__What this task involves__.
Give the entries below again exactly. Their pictures are not needed.

── Entries shown

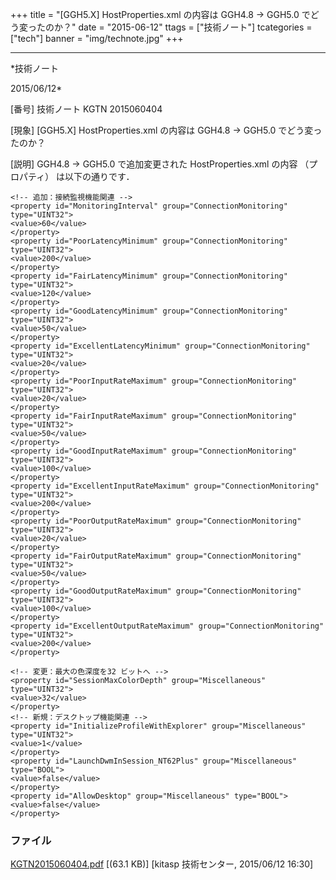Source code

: ﻿+++
title = "[GGH5.X] HostProperties.xml の内容は GGH4.8 → GGH5.0 でどう変ったのか？"
date = "2015-06-12"
ttags = ["技術ノート"]
tcategories = ["tech"]
banner = "img/technote.jpg"
+++

-----------------------------------------------------------------------------------------------------------------------------

*技術ノート

2015/06/12*


[番号]
技術ノート KGTN 2015060404

[現象]
[GGH5.X] HostProperties.xml の内容は GGH4.8 → GGH5.0
でどう変ったのか？

[説明]
GGH4.8 → GGH5.0 で追加変更された HostProperties.xml の内容
（プロパティ） は以下の通りです．

    <!-- 追加：接続監視機能関連 -->
    <property id="MonitoringInterval" group="ConnectionMonitoring" type="UINT32">
    <value>60</value>
    </property>
    <property id="PoorLatencyMinimum" group="ConnectionMonitoring" type="UINT32">
    <value>200</value>
    </property>
    <property id="FairLatencyMinimum" group="ConnectionMonitoring" type="UINT32">
    <value>120</value>
    </property>
    <property id="GoodLatencyMinimum" group="ConnectionMonitoring" type="UINT32">
    <value>50</value>
    </property>
    <property id="ExcellentLatencyMinimum" group="ConnectionMonitoring" type="UINT32">
    <value>20</value>
    </property>
    <property id="PoorInputRateMaximum" group="ConnectionMonitoring" type="UINT32">
    <value>20</value>
    </property>
    <property id="FairInputRateMaximum" group="ConnectionMonitoring" type="UINT32">
    <value>50</value>
    </property>
    <property id="GoodInputRateMaximum" group="ConnectionMonitoring" type="UINT32">
    <value>100</value>
    </property>
    <property id="ExcellentInputRateMaximum" group="ConnectionMonitoring" type="UINT32">
    <value>200</value>
    </property>
    <property id="PoorOutputRateMaximum" group="ConnectionMonitoring" type="UINT32">
    <value>20</value>
    </property>
    <property id="FairOutputRateMaximum" group="ConnectionMonitoring" type="UINT32">
    <value>50</value>
    </property>
    <property id="GoodOutputRateMaximum" group="ConnectionMonitoring" type="UINT32">
    <value>100</value>
    </property>
    <property id="ExcellentOutputRateMaximum" group="ConnectionMonitoring" type="UINT32">
    <value>200</value>
    </property>

    <!-- 変更：最大の色深度を32 ビットへ -->
    <property id="SessionMaxColorDepth" group="Miscellaneous" type="UINT32">
    <value>32</value>
    </property>
    <!-- 新規：デスクトップ機能関連 -->
    <property id="InitializeProfileWithExplorer" group="Miscellaneous" type="UINT32">
    <value>1</value>
    </property>
    <property id="LaunchDwmInSession_NT62Plus" group="Miscellaneous" type="BOOL">
    <value>false</value>
    </property>
    <property id="AllowDesktop" group="Miscellaneous" type="BOOL">
    <value>false</value>
    </property>


### ファイル

 
 


[KGTN2015060404.pdf](http://techreport.kitasp.net/attachments/download/1918/KGTN2015060404.pdf)
 [(63.1 KB)] [kitasp 技術センター, 2015/06/12
16:30]


 


 

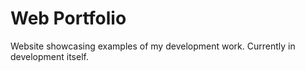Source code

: # Web Portfolio
Website showcasing examples of my development work. Currently in development itself.
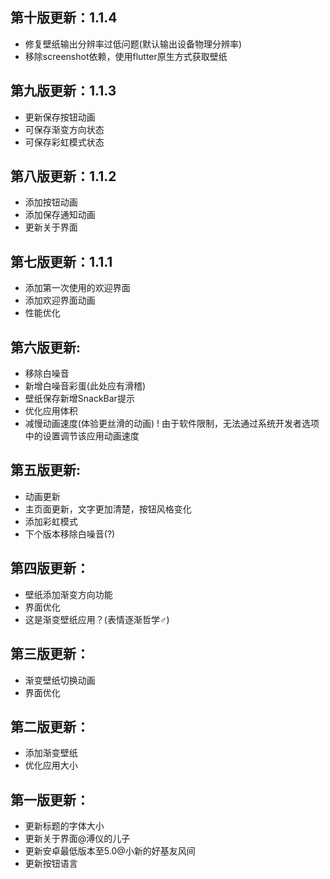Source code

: ## 第十版更新：1.1.4
- 修复壁纸输出分辨率过低问题(默认输出设备物理分辨率)
- 移除screenshot依赖，使用flutter原生方式获取壁纸

## 第九版更新：1.1.3
- 更新保存按钮动画
- 可保存渐变方向状态
- 可保存彩虹模式状态

## 第八版更新：1.1.2
- 添加按钮动画
- 添加保存通知动画
- 更新关于界面

## 第七版更新：1.1.1
- 添加第一次使用的欢迎界面 
- 添加欢迎界面动画
- 性能优化

## 第六版更新:
- 移除白噪音
- 新增白噪音彩蛋(此处应有滑稽)
- 壁纸保存新增SnackBar提示
- 优化应用体积
- 减慢动画速度(体验更丝滑的动画)
! 由于软件限制，无法通过系统开发者选项中的设置调节该应用动画速度

## 第五版更新:
- 动画更新
- 主页面更新，文字更加清楚，按钮风格变化
- 添加彩虹模式
- 下个版本移除白噪音(?)

## 第四版更新：
- 壁纸添加渐变方向功能
- 界面优化
- 这是渐变壁纸应用？(表情逐渐哲学♂)

## 第三版更新：
- 渐变壁纸切换动画
- 界面优化

## 第二版更新：
-  添加渐变壁纸
- 优化应用大小

## 第一版更新：
- 更新标题的字体大小
- 更新关于界面@溥仪的儿子
- 更新安卓最低版本至5.0@小新的好基友风间
- 更新按钮语言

────

__Response area__.
Source code

: ﻿+++
title = "[GGH5.X] HostProperties.xml の内容は GGH4.8 → GGH5.0 でどう変ったのか？"
date = "2015-06-12"
ttags = ["技術ノート"]
tcategories = ["tech"]
banner = "img/technote.jpg"
+++

-----------------------------------------------------------------------------------------------------------------------------

*技術ノート

2015/06/12*


[番号]
技術ノート KGTN 2015060404

[現象]
[GGH5.X] HostProperties.xml の内容は GGH4.8 → GGH5.0
でどう変ったのか？

[説明]
GGH4.8 → GGH5.0 で追加変更された HostProperties.xml の内容
（プロパティ） は以下の通りです．

    <!-- 追加：接続監視機能関連 -->
    <property id="MonitoringInterval" group="ConnectionMonitoring" type="UINT32">
    <value>60</value>
    </property>
    <property id="PoorLatencyMinimum" group="ConnectionMonitoring" type="UINT32">
    <value>200</value>
    </property>
    <property id="FairLatencyMinimum" group="ConnectionMonitoring" type="UINT32">
    <value>120</value>
    </property>
    <property id="GoodLatencyMinimum" group="ConnectionMonitoring" type="UINT32">
    <value>50</value>
    </property>
    <property id="ExcellentLatencyMinimum" group="ConnectionMonitoring" type="UINT32">
    <value>20</value>
    </property>
    <property id="PoorInputRateMaximum" group="ConnectionMonitoring" type="UINT32">
    <value>20</value>
    </property>
    <property id="FairInputRateMaximum" group="ConnectionMonitoring" type="UINT32">
    <value>50</value>
    </property>
    <property id="GoodInputRateMaximum" group="ConnectionMonitoring" type="UINT32">
    <value>100</value>
    </property>
    <property id="ExcellentInputRateMaximum" group="ConnectionMonitoring" type="UINT32">
    <value>200</value>
    </property>
    <property id="PoorOutputRateMaximum" group="ConnectionMonitoring" type="UINT32">
    <value>20</value>
    </property>
    <property id="FairOutputRateMaximum" group="ConnectionMonitoring" type="UINT32">
    <value>50</value>
    </property>
    <property id="GoodOutputRateMaximum" group="ConnectionMonitoring" type="UINT32">
    <value>100</value>
    </property>
    <property id="ExcellentOutputRateMaximum" group="ConnectionMonitoring" type="UINT32">
    <value>200</value>
    </property>

    <!-- 変更：最大の色深度を32 ビットへ -->
    <property id="SessionMaxColorDepth" group="Miscellaneous" type="UINT32">
    <value>32</value>
    </property>
    <!-- 新規：デスクトップ機能関連 -->
    <property id="InitializeProfileWithExplorer" group="Miscellaneous" type="UINT32">
    <value>1</value>
    </property>
    <property id="LaunchDwmInSession_NT62Plus" group="Miscellaneous" type="BOOL">
    <value>false</value>
    </property>
    <property id="AllowDesktop" group="Miscellaneous" type="BOOL">
    <value>false</value>
    </property>


### ファイル

 
 


[KGTN2015060404.pdf](http://techreport.kitasp.net/attachments/download/1918/KGTN2015060404.pdf)
 [(63.1 KB)] [kitasp 技術センター, 2015/06/12
16:30]


 


 

Source code

: # Web Portfolio
Website showcasing examples of my development work. Currently in development itself.
Source code

: ## 第十版更新：1.1.4
- 修复壁纸输出分辨率过低问题(默认输出设备物理分辨率)
- 移除screenshot依赖，使用flutter原生方式获取壁纸

## 第九版更新：1.1.3
- 更新保存按钮动画
- 可保存渐变方向状态
- 可保存彩虹模式状态

## 第八版更新：1.1.2
- 添加按钮动画
- 添加保存通知动画
- 更新关于界面

## 第七版更新：1.1.1
- 添加第一次使用的欢迎界面 
- 添加欢迎界面动画
- 性能优化

## 第六版更新:
- 移除白噪音
- 新增白噪音彩蛋(此处应有滑稽)
- 壁纸保存新增SnackBar提示
- 优化应用体积
- 减慢动画速度(体验更丝滑的动画)
! 由于软件限制，无法通过系统开发者选项中的设置调节该应用动画速度

## 第五版更新:
- 动画更新
- 主页面更新，文字更加清楚，按钮风格变化
- 添加彩虹模式
- 下个版本移除白噪音(?)

## 第四版更新：
- 壁纸添加渐变方向功能
- 界面优化
- 这是渐变壁纸应用？(表情逐渐哲学♂)

## 第三版更新：
- 渐变壁纸切换动画
- 界面优化

## 第二版更新：
-  添加渐变壁纸
- 优化应用大小

## 第一版更新：
- 更新标题的字体大小
- 更新关于界面@溥仪的儿子
- 更新安卓最低版本至5.0@小新的好基友风间
- 更新按钮语言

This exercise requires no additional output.